**What you are asked to do**
Could you print every entry below exactly as given?

**Provided information**

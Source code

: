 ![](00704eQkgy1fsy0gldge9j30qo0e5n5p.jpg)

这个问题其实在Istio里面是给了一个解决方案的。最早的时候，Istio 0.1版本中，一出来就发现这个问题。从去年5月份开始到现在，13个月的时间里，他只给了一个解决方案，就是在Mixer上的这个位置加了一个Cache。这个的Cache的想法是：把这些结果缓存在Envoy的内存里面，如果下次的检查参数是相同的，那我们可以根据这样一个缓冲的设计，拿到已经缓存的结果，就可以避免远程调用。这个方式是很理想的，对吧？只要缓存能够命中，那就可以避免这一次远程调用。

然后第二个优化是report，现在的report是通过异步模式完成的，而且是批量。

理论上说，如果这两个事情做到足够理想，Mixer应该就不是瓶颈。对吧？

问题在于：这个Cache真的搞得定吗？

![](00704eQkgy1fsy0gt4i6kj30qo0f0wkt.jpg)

**Expected answer**
Source code

: ![](00704eQkgy1fsy0gldge9j30qo0e5n5p.jpg)

这个问题其实在Istio里面是给了一个解决方案的。最早的时候，Istio 0.1版本中，一出来就发现这个问题。从去年5月份开始到现在，13个月的时间里，他只给了一个解决方案，就是在Mixer上的这个位置加了一个Cache。这个的Cache的想法是：把这些结果缓存在Envoy的内存里面，如果下次的检查参数是相同的，那我们可以根据这样一个缓冲的设计，拿到已经缓存的结果，就可以避免远程调用。这个方式是很理想的，对吧？只要缓存能够命中，那就可以避免这一次远程调用。

然后第二个优化是report，现在的report是通过异步模式完成的，而且是批量。

理论上说，如果这两个事情做到足够理想，Mixer应该就不是瓶颈。对吧？

问题在于：这个Cache真的搞得定吗？

![](00704eQkgy1fsy0gt4i6kj30qo0f0wkt.jpg)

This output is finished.